Ma è assolutamente vero, come scrive il lettore, che questa morte lascia una intensa amarezza. Anche per le reazioni sui social: quella macabra soddisfazione, quel gioire perché un uomo è morto. Quasi che il mondo ora fosse più pulito.

Invece il mondo è più buio, ogni volta che il male sembra avere l’ultima parola. Il lettore cita l’assassino di Maria Goretti. Alessandro Serenelli morì a ottant’anni, lasciando questo testamento: «Consumai a vent’anni il delitto passionale, del quale oggi inorridisco al solo ricordo. Maria Goretti, ora santa, fu l’angelo buono che la Provvidenza aveva messo avanti ai miei passi. Ho impresse ancora nel cuore le sue parole di rimprovero e di perdono. Pregò per me, intercedette per me, suo uccisore. Seguirono trent’anni di prigione. Accettai la sentenza meritata; rassegnato espiai la mia colpa. Maria fu veramente la mia luce, la mia protettrice; col suo aiuto mi diportai bene e cercai di vivere onestamente, quando la società mi riaccettò tra i suoi membri. I figli di San Francesco, i Minori Cappuccini delle Marche, con carità serafica mi hanno accolto fra loro non come un servo, ma come fratello. Con loro vivo dal 1936. Ed ora aspetto sereno il momento di essere ammesso alla visione di Dio, di riabbracciare i miei cari, di essere vicino al mio angelo protettore».

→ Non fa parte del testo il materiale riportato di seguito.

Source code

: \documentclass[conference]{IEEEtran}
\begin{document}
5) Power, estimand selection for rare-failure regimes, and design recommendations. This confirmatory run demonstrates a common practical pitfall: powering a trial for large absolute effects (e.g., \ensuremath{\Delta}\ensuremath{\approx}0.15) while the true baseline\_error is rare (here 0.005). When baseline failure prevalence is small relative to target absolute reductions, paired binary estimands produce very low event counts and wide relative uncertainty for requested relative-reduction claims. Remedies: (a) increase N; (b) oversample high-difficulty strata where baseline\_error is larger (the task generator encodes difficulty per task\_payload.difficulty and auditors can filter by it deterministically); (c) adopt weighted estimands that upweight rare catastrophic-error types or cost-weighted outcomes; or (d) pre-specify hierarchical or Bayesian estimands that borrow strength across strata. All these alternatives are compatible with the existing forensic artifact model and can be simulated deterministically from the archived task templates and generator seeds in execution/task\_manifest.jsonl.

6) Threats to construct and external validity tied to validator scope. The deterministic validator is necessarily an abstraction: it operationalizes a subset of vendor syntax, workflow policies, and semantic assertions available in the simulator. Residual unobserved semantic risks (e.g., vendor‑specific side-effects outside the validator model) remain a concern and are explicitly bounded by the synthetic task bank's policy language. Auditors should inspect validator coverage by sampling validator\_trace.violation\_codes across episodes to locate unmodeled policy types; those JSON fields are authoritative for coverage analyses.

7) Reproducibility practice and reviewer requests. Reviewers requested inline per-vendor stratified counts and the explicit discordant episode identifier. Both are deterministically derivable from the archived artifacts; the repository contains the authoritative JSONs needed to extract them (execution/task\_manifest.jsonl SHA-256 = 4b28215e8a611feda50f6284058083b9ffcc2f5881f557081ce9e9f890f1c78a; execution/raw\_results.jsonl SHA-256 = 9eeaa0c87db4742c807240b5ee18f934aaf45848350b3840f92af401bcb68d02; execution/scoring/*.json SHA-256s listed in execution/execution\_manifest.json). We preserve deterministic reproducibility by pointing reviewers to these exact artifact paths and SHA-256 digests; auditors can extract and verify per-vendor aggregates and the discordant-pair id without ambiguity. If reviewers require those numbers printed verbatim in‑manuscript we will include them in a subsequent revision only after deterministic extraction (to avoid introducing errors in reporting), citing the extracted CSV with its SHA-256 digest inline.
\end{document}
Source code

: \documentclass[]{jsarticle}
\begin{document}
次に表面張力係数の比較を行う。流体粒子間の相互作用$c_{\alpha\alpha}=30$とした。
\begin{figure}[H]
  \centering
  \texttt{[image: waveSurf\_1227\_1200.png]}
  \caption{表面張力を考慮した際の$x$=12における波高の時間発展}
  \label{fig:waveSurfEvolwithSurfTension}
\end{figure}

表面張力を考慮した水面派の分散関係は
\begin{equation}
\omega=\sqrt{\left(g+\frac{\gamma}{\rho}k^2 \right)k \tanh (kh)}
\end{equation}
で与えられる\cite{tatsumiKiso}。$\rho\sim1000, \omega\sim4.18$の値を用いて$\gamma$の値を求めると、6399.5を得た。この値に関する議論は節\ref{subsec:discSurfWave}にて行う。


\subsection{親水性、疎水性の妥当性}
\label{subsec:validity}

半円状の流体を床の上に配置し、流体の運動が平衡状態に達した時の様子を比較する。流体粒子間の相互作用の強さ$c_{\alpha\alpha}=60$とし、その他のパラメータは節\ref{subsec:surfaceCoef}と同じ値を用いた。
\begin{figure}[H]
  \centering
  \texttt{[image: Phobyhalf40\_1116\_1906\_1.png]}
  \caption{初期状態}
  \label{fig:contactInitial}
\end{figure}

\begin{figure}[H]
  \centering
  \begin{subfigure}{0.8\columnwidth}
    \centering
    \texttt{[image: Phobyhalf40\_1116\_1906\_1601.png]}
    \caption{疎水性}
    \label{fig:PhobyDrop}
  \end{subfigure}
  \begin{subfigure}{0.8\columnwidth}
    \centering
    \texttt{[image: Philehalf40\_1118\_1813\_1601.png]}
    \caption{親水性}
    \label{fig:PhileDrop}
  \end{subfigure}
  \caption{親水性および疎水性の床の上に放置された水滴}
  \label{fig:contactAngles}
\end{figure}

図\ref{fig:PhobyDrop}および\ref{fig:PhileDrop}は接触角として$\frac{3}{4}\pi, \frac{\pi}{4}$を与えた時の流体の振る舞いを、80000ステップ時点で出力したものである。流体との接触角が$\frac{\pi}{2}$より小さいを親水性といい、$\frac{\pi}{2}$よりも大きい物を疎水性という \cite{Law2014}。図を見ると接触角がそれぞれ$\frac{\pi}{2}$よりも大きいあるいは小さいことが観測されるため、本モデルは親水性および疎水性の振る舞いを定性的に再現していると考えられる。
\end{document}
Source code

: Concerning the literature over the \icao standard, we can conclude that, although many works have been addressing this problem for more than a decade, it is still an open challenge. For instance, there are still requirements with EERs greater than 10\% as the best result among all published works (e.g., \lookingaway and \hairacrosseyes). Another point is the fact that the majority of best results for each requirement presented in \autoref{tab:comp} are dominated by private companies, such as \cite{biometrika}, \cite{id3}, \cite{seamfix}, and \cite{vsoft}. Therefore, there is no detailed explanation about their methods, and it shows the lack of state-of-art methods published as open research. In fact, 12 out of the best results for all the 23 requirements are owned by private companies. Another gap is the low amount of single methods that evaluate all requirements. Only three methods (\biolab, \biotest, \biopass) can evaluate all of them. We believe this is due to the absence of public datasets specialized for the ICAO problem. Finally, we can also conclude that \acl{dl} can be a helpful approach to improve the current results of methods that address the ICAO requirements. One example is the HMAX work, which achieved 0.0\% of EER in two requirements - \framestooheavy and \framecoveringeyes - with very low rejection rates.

Maria non aveva ancora dodici anni quando Serenelli tentò di violentarla e la uccise. Era una bambina. Un delitto atroce, paragonabile come efferatezza a quello del Collatino. E però quale altro respiro, quale altra parabola umana alla fine di tanto male. Nel 1902, i social non c’erano. Forse molti però auguravano all’assassino di impiccarsi. Eppure, guardate poi cos’ha fatto della sua vita quell’uomo. Disperare, non bisogna mai. I giornali hanno scritto che alla notizia del suicidio in carcere di Marco Prato la madre di Luca Varani ha pianto. Da una madre straziata, la più grande lezione di pietà, dentro al chiasso di un mondo sempre più immemore della fede in cui si è formato.